Source: www.insideradio.com, March 2022


Elliott Management Corp., which since 2018 has owned a stake in Nielsen Holdings PLC, is part of a consortium of private-equity firms which, according to sources reporting to The Wall Street Journal, is in advanced talks to purchase the measurement giant, with a price tag in the range of $15 billion including over $5 billion of debt. While there is no guarantee of a deal and no information about potential price per share, these sources say financing talks with a number of banks are progressing and a takeover deal could be completed within weeks.

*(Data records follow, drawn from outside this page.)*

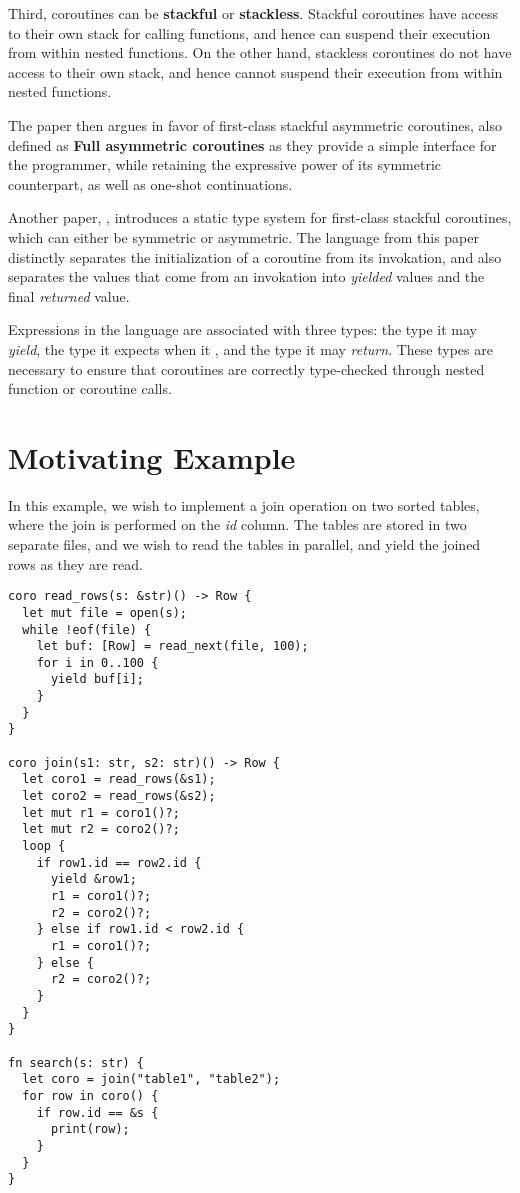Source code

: \documentclass[review,twocolumn,preprint]{sigplanconf}
\begin{document}
Third, coroutines can be \textbf{stackful} or \textbf{stackless}. Stackful coroutines have access to their own stack for calling functions, and hence can suspend their execution from within nested functions. On the other hand, stackless coroutines do not have access to their own stack, and hence cannot suspend their execution from within nested functions.

The paper then argues in favor of first-class stackful asymmetric coroutines, also defined as \textbf{Full asymmetric coroutines} as they provide a simple interface for the programmer, while retaining the expressive power of its symmetric counterpart, as well as one-shot continuations.

Another paper, \citet{konrad2011}, introduces a static type system for first-class stackful coroutines, which can either be symmetric or asymmetric. The language from this paper distinctly separates the initialization of a coroutine from its invokation, and also separates the values that come from an invokation into \textit{yielded} values and the final \textit{returned} value.

Expressions in the language are associated with three types: the type it may \textit{yield}, the type it expects when it , and the type it may \textit{return}. These types are necessary to ensure that coroutines are correctly type-checked through nested function or coroutine calls.

\section{Motivating Example}



In this example, we wish to implement a join operation on two sorted tables, where the join is performed on the \textit{id} column. The tables are stored in two separate files, and we wish to read the tables in parallel, and yield the joined rows as they are read.

\begin{verbatim}
coro read_rows(s: &str)() -> Row {
  let mut file = open(s);
  while !eof(file) {
    let buf: [Row] = read_next(file, 100);
    for i in 0..100 {
      yield buf[i];
    }
  }
}

coro join(s1: str, s2: str)() -> Row {
  let coro1 = read_rows(&s1);
  let coro2 = read_rows(&s2);
  let mut r1 = coro1()?;
  let mut r2 = coro2()?;
  loop {
    if row1.id == row2.id {
      yield &row1;
      r1 = coro1()?;
      r2 = coro2()?;
    } else if row1.id < row2.id {
      r1 = coro1()?;
    } else {
      r2 = coro2()?;
    }
  }
}

fn search(s: str) {
  let coro = join("table1", "table2");
  for row in coro() {
    if row.id == &s {
      print(row);
    }
  }
}
\end{verbatim}
\end{document}
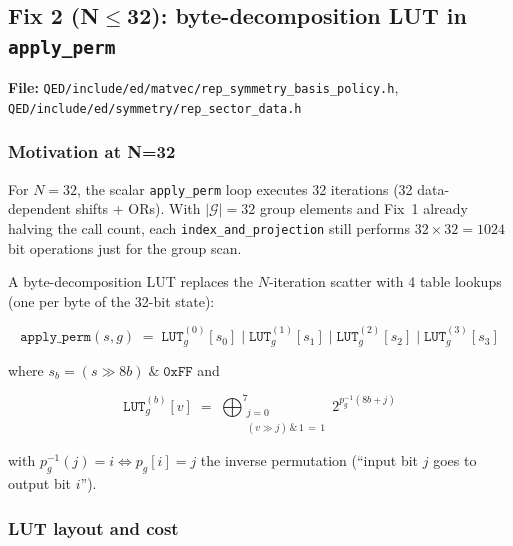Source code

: \documentclass[11pt,a4paper]{article}
\begin{document}
\subsection{Fix 2 (N\texorpdfstring{$\le$}{<=}32): byte-decomposition LUT in \texttt{apply\_perm}}
\label{sec:fix2}

\textbf{File:} \texttt{QED/include/ed/matvec/rep\_symmetry\_basis\_policy.h},
\texttt{QED/include/ed/symmetry/rep\_sector\_data.h}

\subsubsection{Motivation at N=32}

For $N=32$, the scalar \texttt{apply\_perm} loop executes 32 iterations
(32 data-dependent shifts + ORs).  With $|\mathcal{G}|=32$ group elements
and Fix~1 already halving the call count, each \texttt{index\_and\_projection}
still performs $32 \times 32 = 1024$ bit operations just for the group scan.

A byte-decomposition LUT replaces the $N$-iteration scatter with 4 table
lookups (one per byte of the 32-bit state):

\begin{equation}
  \texttt{apply\_perm}(s, g) \;=\;
    \texttt{LUT}_g^{(0)}[s_0] \;\big|\;
    \texttt{LUT}_g^{(1)}[s_1] \;\big|\;
    \texttt{LUT}_g^{(2)}[s_2] \;\big|\;
    \texttt{LUT}_g^{(3)}[s_3]
  \label{eq:lut_apply}
\end{equation}

where $s_b = (s \gg 8b) \;\&\; \mathtt{0xFF}$ and

\begin{equation}
  \texttt{LUT}_g^{(b)}[v] \;=\;
    \bigoplus_{\substack{j=0 \\ (v \gg j)\,\&\,1\,=\,1}}^{7}
    2^{p_g^{-1}(8b+j)}
  \label{eq:lut_def}
\end{equation}

with $p_g^{-1}(j) = i \Leftrightarrow p_g[i] = j$ the inverse permutation
(``input bit $j$ goes to output bit $i$'').

\subsubsection{LUT layout and cost}
\end{document}
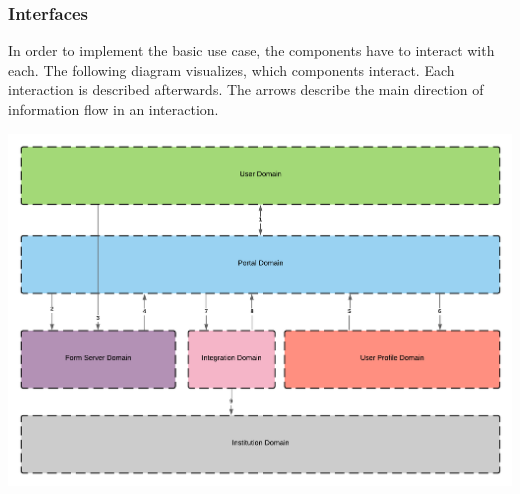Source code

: \subsubsection{Interfaces}
In order to implement the basic use case, the components have to interact with each. The following diagram visualizes, which components interact. Each interaction is described afterwards. The arrows describe the main direction of information flow in an interaction.

\begin{center}
    \includegraphics[scale=0.6]{Diagrams/Interaction Diagram.pdf}
\end{center}

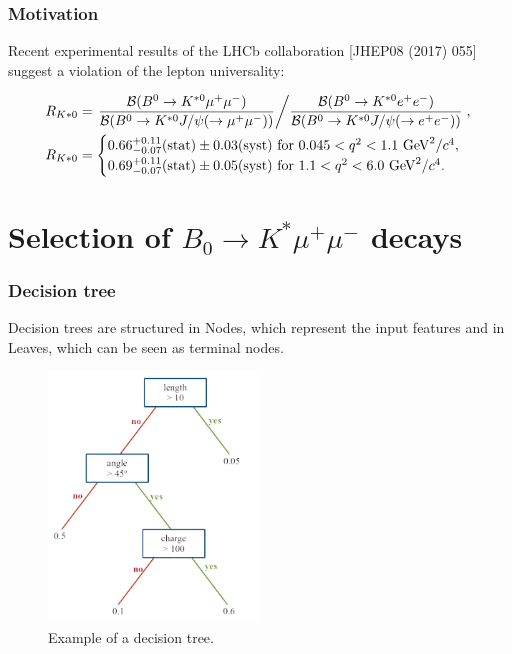 \documentclass{beamer}
\begin{document}
\begin{frame}
  \frametitle{Motivation}

Recent experimental results of the LHCb collaboration [JHEP08 (2017) 055] suggest a violation of the lepton universality:

  \begin{equation}
\begin{split}
R_{K*0} &= \left. \dfrac{\mathcal{B}(B^0 \rightarrow K^{*0} \mu^+ \mu^-)}{\mathcal{B}(B^0 \rightarrow K^{*0} J/\psi(\rightarrow \mu^+ \mu^-))} \middle/   \dfrac{\mathcal{B}(B^0 \rightarrow K^{*0} e^+ e^-)}{\mathcal{B} ( B^0 \rightarrow K^{*0} J/\psi(\rightarrow e^+ e^-))}  \right. , \\
R_{K*0} &=   \begin{cases}
  0.66^{+0.11}_{-0.07} (\text{stat}) \pm 0.03 (\text{syst}) \text{ for } 0.045 < q^2 < 1.1 \text{ GeV}^2/c^4, \\
  0.69^{+0.11}_{-0.07} (\text{stat}) \pm 0.05 (\text{syst}) \text{ for } 1.1 < q^2 < 6.0 \text{ GeV}^2/c^4.
\end{cases}
\end{split}
\end{equation}

\end{frame}




\section{Selection of $B_0 \rightarrow K^* \mu^+ \mu^-$ decays}



\begin{frame}
  \frametitle{Decision tree}

Decision trees are structured in Nodes, which represent the input features and in Leaves, which can be seen as terminal nodes.

  \begin{figure}
   \includegraphics[width=0.5\textwidth]{figures/decision_tree}
   \caption{Example of a decision tree.}
   \label{fig:tree}
  \end{figure}
\end{frame}
\end{document}
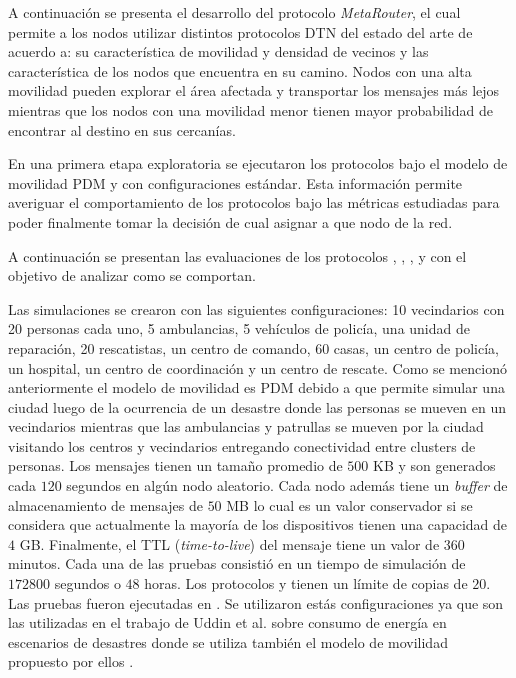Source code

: A continuación se presenta el desarrollo del protocolo \textit{MetaRouter}, el
cual permite a los nodos utilizar distintos protocolos DTN del estado del arte
de acuerdo a: su característica de movilidad y densidad de vecinos y las
característica de los nodos que encuentra en su camino. Nodos con una alta
movilidad pueden explorar el área afectada y transportar los mensajes más lejos
mientras que los nodos con una movilidad menor tienen mayor probabilidad de
encontrar al destino en sus cercanías.

En una primera etapa exploratoria se ejecutaron los protocolos bajo el modelo de
movilidad PDM y con configuraciones estándar. Esta información permite averiguar
el comportamiento de los protocolos bajo las métricas estudiadas para poder
finalmente tomar la decisión de cual asignar a que nodo de la red.



A continuación se presentan las evaluaciones de los protocolos \epidemic, \syw,
\syf, \maxprop{} y \prophet{} \cite{lindgren_probabilistic_2003} con el objetivo
de analizar como se comportan.

Las simulaciones se crearon con las siguientes configuraciones: 10 vecindarios
con 20 personas cada uno, 5 ambulancias, 5 vehículos de policía, una unidad de
reparación, 20 rescatistas, un centro de comando, 60 casas, un centro de
policía, un hospital, un centro de coordinación y un centro de rescate. Como se
mencionó anteriormente el modelo de movilidad es PDM
\cite{uddin_post-disaster_2009} debido a que permite simular una ciudad luego de
la ocurrencia de un desastre donde las personas se mueven en un vecindarios
mientras que las ambulancias y patrullas se mueven por la ciudad visitando los
centros y vecindarios entregando conectividad entre clusters de personas. Los
mensajes tienen un tamaño promedio de $500$ KB y son generados cada $120$ segundos
en algún nodo aleatorio. Cada nodo además tiene un \textit{buffer} de
almacenamiento de mensajes de $50$ MB lo cual es un valor conservador si se
considera que actualmente la mayoría de los dispositivos tienen una capacidad de
$4$ GB. Finalmente, el TTL (\textit{time-to-live}) del mensaje tiene un valor
de $360$ minutos. Cada una de las pruebas consistió en un tiempo de simulación
de $172800$ segundos o $48$ horas. Los protocolos \syw{} y \syf{} tienen un
límite de copias de $20$. Las pruebas fueron ejecutadas en \theone{}
\cite{keranen_one_2009}. Se utilizaron estás configuraciones ya que son las
utilizadas en el trabajo de Uddin et al. sobre consumo de energía en escenarios
de desastres donde se utiliza también el modelo de movilidad propuesto por
ellos \cite{uddin_intercontact_2013-1}.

In 2019, following Elliott’s request that it explore a sale, Nielsen announced a spinoff of part of its business to create two separate public companies: the core media business, and Global Connect, a market-analytics operation that measures retail and consumer behavior, the latter of which it sold in 2021 for nearly $3 billion to private-equity firm Advent International Corp.

The performance of Nielsen’s own shares is down from a high of more than $55 in 2016 to $17.51 when the market closed last Friday, according to the Journal, which speculates that as broadcast and cable TV have been losing viewers and the company’s own streaming metrics compete with many players in that space, this has put Nielsen on a downward trend since COVID. As of Monday, Nielsen’s market value stood at $6.2 billion, with its enterprise value of more than $11 billion, given its $5 billion debt load.

The sale, if completed, would be the latest such move for Elliott, following the $16.5 billion purchase of cloud-computing company Citrix Systems Inc. by its private-equity arm, Evergreen Coast Capital Corp. in January.

“As a matter of company policy, Nielsen does not comment on market rumors or speculation,” a statement from Nielsen regarding the pending sale said.